Once you’re inside a chroot, you can use the standard Debian/Ubuntu tools to control its software packages, e.g.

(jammy) 0 root@cl-head ~ #
apt update
(jammy) 0 root@cl-head ~ #
apt dist-upgrade
(jammy) 0 root@cl-head ~ #
apt install package
(jammy) 0 root@cl-head ~ #
exit

1.5.3. AlmaLinux

Example for AlmaLinux 8 (chroot is named centos8 by the installer), if it was selected at install

0 root@cl-head ~ #
chroot-centos8

Once you’re inside a chroot, you can use the standard CentOS tools to control its software packages, e.g.

(centos8) 0 root@cl-head ~ #
yum update
(centos8) 0 root@cl-head ~ #
yum install package
(centos8) 0 root@cl-head ~ #
exit

The Qlustar AlmaLinux edge platform integrates three package sources via the corresponding yum repository config files below /etc/yum.repos.d:

AlmaLinux

This is the Qlustar mirror of the original AlmaLinux repositories.

EPEL

This is the Qlustar mirror of the original EPEL repository.

Qlustar

This is the repository that provides Qlustar specific packages for AlmaLinux.

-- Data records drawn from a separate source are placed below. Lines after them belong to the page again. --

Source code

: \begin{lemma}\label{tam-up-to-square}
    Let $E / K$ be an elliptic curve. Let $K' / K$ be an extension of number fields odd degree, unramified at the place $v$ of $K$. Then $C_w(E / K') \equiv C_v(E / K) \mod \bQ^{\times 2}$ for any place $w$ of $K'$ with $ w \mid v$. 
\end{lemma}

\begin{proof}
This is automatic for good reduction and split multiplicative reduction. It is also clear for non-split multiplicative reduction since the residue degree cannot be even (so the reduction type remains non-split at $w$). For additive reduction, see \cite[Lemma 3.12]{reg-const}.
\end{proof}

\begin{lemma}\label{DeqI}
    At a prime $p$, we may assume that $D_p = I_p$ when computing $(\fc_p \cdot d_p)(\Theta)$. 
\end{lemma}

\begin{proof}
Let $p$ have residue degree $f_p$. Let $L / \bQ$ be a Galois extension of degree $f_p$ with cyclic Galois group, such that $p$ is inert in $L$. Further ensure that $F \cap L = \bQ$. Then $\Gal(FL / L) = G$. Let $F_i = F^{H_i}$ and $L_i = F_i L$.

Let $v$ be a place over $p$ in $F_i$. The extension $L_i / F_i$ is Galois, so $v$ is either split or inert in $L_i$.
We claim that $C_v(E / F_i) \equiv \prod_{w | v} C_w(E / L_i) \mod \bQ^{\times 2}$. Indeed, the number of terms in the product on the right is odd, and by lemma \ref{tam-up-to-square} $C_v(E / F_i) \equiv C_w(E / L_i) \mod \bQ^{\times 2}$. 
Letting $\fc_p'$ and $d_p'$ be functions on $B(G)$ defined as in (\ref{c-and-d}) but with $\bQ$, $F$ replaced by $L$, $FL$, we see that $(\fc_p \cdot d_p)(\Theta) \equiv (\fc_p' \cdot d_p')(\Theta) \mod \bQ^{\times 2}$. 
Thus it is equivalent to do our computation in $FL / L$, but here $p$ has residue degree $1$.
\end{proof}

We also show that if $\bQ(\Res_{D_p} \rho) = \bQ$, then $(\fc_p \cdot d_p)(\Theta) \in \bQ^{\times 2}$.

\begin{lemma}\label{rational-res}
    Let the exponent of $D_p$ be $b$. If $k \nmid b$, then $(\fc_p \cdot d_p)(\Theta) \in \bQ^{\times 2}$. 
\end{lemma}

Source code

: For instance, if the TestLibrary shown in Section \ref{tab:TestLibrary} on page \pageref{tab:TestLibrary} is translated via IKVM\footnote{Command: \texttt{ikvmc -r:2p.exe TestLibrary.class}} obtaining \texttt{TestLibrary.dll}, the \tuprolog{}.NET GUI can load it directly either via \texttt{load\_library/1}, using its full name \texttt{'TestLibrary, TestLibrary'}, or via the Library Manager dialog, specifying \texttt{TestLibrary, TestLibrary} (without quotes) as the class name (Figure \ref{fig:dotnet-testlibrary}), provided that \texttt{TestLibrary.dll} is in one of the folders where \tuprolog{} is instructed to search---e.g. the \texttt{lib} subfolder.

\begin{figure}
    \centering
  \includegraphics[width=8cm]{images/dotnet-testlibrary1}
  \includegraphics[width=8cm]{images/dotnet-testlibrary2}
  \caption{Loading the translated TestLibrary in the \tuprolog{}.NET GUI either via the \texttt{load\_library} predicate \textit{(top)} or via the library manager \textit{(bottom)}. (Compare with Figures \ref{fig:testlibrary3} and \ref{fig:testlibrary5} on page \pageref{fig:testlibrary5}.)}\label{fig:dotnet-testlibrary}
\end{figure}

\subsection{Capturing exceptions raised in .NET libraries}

All three repositories are enabled per default, so you can easily install packages from any of them.

We dropped the OpenHPC repository in Qlustar 13. In previous Qlustar versions, OpenHPC packages were only used for end-user related software like OpenMPI and scientifc libraries. Starting from Qlustar 13, spack is used as a package manager for this purpose (see below). The official OpenHPC repository may still be added manually to Qlustar AlmaLinux 8 (centos8) chroots if desired.

1.5.4. Comments

The nice thing about this overlay mechanism is that software from packages installed in a particular chroot will be available instantaneously on all compute/storage nodes that are configured to use that chroot.

Apart from the chroot, there is usually no need to install additional packages on the head-node itself, unless you want to add functionality specifically running just there. Be aware, that software packages installed directly on the head-node will not be visible cluster-wide.

1.5.5. Spack Package Manager

Qlustar 13 has added the integration of the Spack Package Manager to support an optimized HPC stack with a vast number of pre-configured applications and libraries. The local spack package store on Qlustar is located at the fixed path /apps/local/spack which is an NFS exported directory. Per default it is mounted on all available nodes of the cluster. For the management of this software stack, the special user and group softadm have been created at installation time. The following description assumes that you have selected the creation of an FE node during install.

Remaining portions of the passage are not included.